Strategy 4: Dynamic Reallocation

Adjust budgets based on task complexity:

interface TaskComplexity {
  filesAffected: number;
  domainsInvolved: number;
  estimatedSteps: number;
}

function reallocateBudget(
  base: ContextBudget,
  complexity: TaskComplexity
): ContextBudget {
  const adjusted = { ...base };

  // Complex tasks need more dynamic space for conversation
  if (complexity.estimatedSteps > 10) {
    adjusted.tiers.dynamic += 20_000;
    adjusted.tiers.supplementary -= 20_000;
  }

  // Multi-domain tasks need more important context
  if (complexity.domainsInvolved > 2) {
    adjusted.tiers.important += 15_000;
    adjusted.tiers.supplementary -= 15_000;
  }

  // Many files: need more supplementary space
  if (complexity.filesAffected > 5) {
    adjusted.tiers.supplementary += 10_000;
    adjusted.tiers.critical -= 10_000;
  }

  return adjusted;
}

Measuring Budget Effectiveness

Metric 1: Utilization Efficiency

interface UtilizationMetrics {
  totalBudget: number;
  tokensUsed: number;
  tokensWasted: number;  // Low-density content
  utilization: number;   // tokensUsed / totalBudget
  efficiency: number;    // (tokensUsed - tokensWasted) / tokensUsed
}

function measureUtilization(
  content: ContentItem[],
  budget: ContextBudget
): UtilizationMetrics {
  const tokensUsed = content.reduce((sum, c) => sum + c.tokens, 0);
  const tokensWasted = content
    .filter(c => calculateDensity(c) < 1.5)
    .reduce((sum, c) => sum + c.tokens, 0);

  return {
    totalBudget: budget.total,
    tokensUsed,
    tokensWasted,
    utilization: tokensUsed / budget.total,
    efficiency: (tokensUsed - tokensWasted) / tokensUsed,
  };
}

// Target:
// utilization: 60-80% (leave room for dynamic content)
// efficiency: >80% (most tokens carry useful information)

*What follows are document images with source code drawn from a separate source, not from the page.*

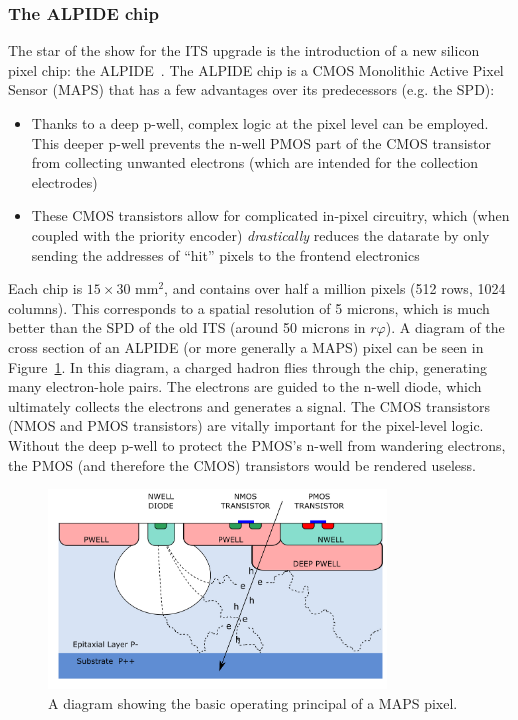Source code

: \subsubsection{The ALPIDE chip}
The star of the show for the ITS upgrade is the introduction of a new silicon pixel chip: the ALPIDE~\cite{ALPIDE}. The ALPIDE chip is a CMOS Monolithic Active Pixel Sensor (MAPS) that has a few advantages over its predecessors (e.g. the SPD):
\begin{itemize}
    \item Thanks to a deep p-well, complex logic at the pixel level can be employed. This deeper p-well prevents the n-well PMOS part of the CMOS transistor from collecting unwanted electrons (which are intended for the collection electrodes)
    \item These CMOS transistors allow for complicated in-pixel circuitry, which (when coupled with the priority encoder) \textit{drastically} reduces the datarate by only sending the addresses of ``hit'' pixels to the frontend electronics
\end{itemize}
Each chip is $15\times30$ mm$^2$, and contains over half a million pixels (512 rows, 1024 columns). This corresponds to a spatial resolution of 5 microns, which is much better than the SPD of the old ITS (around 50 microns in $r\varphi$). A diagram of the cross section of an ALPIDE (or more generally a MAPS) pixel can be seen in Figure~\ref{fig:alpide_diagram}. In this diagram, a charged hadron flies through the chip, generating many electron-hole pairs. The electrons are guided to the n-well diode, which ultimately collects the electrons and generates a signal. The CMOS transistors (NMOS and PMOS transistors) are vitally important for the pixel-level logic. Without the deep p-well to protect the PMOS's n-well from wandering electrons, the PMOS (and therefore the CMOS) transistors would be rendered useless.

\begin{figure}
    \centering
    \includegraphics[width=0.8\textwidth]{figures/experiment/alpide_cross.png}
    \caption{A diagram showing the basic operating principal of a MAPS pixel.}
    \label{fig:alpide_diagram}
\end{figure}

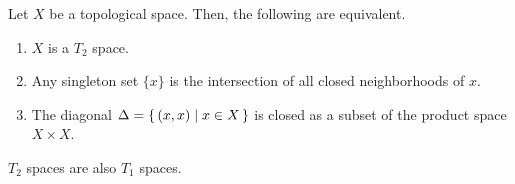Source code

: %
\begin{thmbox}
    \begin{proposition}
        Let \(X\) be a {\color{mathif}topological space}. Then, the following are {\color{mathrem}equivalent}.
        \begin{enumerate}
            \item \(X\) is a {\color{maththen}\(T_2\) space}.
            \item Any singleton set \(\{x\}\) is the intersection of all closed neighborhoods of \(x\).
            \item The diagonal \(\Delta = \left\{\, (x, x) \mid x \in X \,\right\}\) is closed as a subset of the product space \(X \times X\).
        \end{enumerate}
    \end{proposition}
\end{thmbox}
%
\begin{thmbox}
    \begin{proposition}
        \(T_2\) spaces are also \(T_1\) spaces.
    \end{proposition}
\end{thmbox}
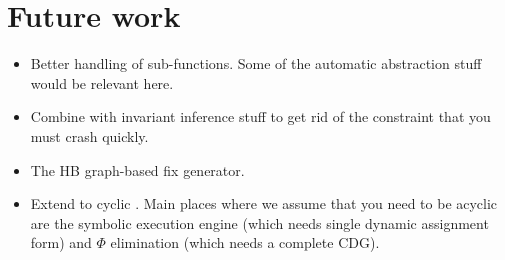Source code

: \chapter{Future work}

\begin{itemize}
\item
  Better handling of sub-functions.  Some of the automatic abstraction
  stuff would be relevant here.
\item
  Combine with invariant inference stuff to get rid of the constraint
  that you must crash quickly.
\item
  The HB graph-based fix generator.
\item
  Extend to cyclic {\StateMachines}.  Main places where we assume that
  you need to be acyclic are the symbolic execution engine (which
  needs single dynamic assignment form) and $\Phi$ elimination (which
  needs a complete CDG).
\end{itemize}
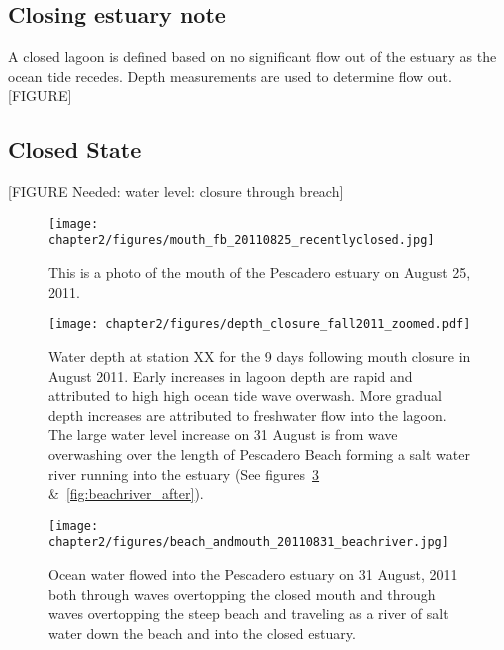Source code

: \subsection{Closing estuary note} \label{closingest} A closed lagoon is
defined based on no significant flow out of the estuary as the ocean
tide recedes. Depth measurements are used to determine flow out.
[FIGURE]

\subsection{Closed State} \label{closed dynamics}


[FIGURE Needed: water level: closure through breach]

\begin{figure}
\texttt{[image: chapter2/figures/mouth\_fb\_20110825\_recentlyclosed.jpg]} \caption{This is a photo of the
mouth of the Pescadero estuary on August 25, 2011.}
\label{fig:mouth_fb_20110825} \end{figure}

\begin{figure}
\texttt{[image: chapter2/figures/depth\_closure\_fall2011\_zoomed.pdf]} \caption{Water depth at station XX for the 9 days following mouth closure in August 2011. Early increases in lagoon depth are rapid and attributed to high high ocean tide wave overwash. More gradual depth increases are attributed to freshwater flow into the lagoon. The large water level increase on 31 August is from wave overwashing over the length of Pescadero Beach forming a salt water river running into the estuary (See figures~\ref{fig:beachriver} \&~\ref{fig:beachriver_after}).}
\label{fig:depthclosuref11} \end{figure}


\begin{figure}
\texttt{[image: chapter2/figures/beach\_andmouth\_20110831\_beachriver.jpg]} \caption{Ocean water flowed into the Pescadero estuary on 31 August, 2011 both through waves overtopping the closed mouth and through waves overtopping the steep beach and traveling as a river of salt water down the beach and into the closed estuary.}
\label{fig:beachriver} \end{figure}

Metric 2: Context Relevance Score

interface RelevanceMetrics {
  totalItems: number;
  relevantItems: number;
  relevanceScore: number;  // relevantItems / totalItems
}

function measureRelevance(
  content: ContentItem[],
  task: Task
): RelevanceMetrics {
  const relevantItems = content.filter(item =>
    isRelevantToTask(item, task)
  );

  return {
    totalItems: content.length,
    relevantItems: relevantItems.length,
    relevanceScore: relevantItems.length / content.length,
  };
}

// Target: relevanceScore > 0.85 (85%+ of loaded content is relevant)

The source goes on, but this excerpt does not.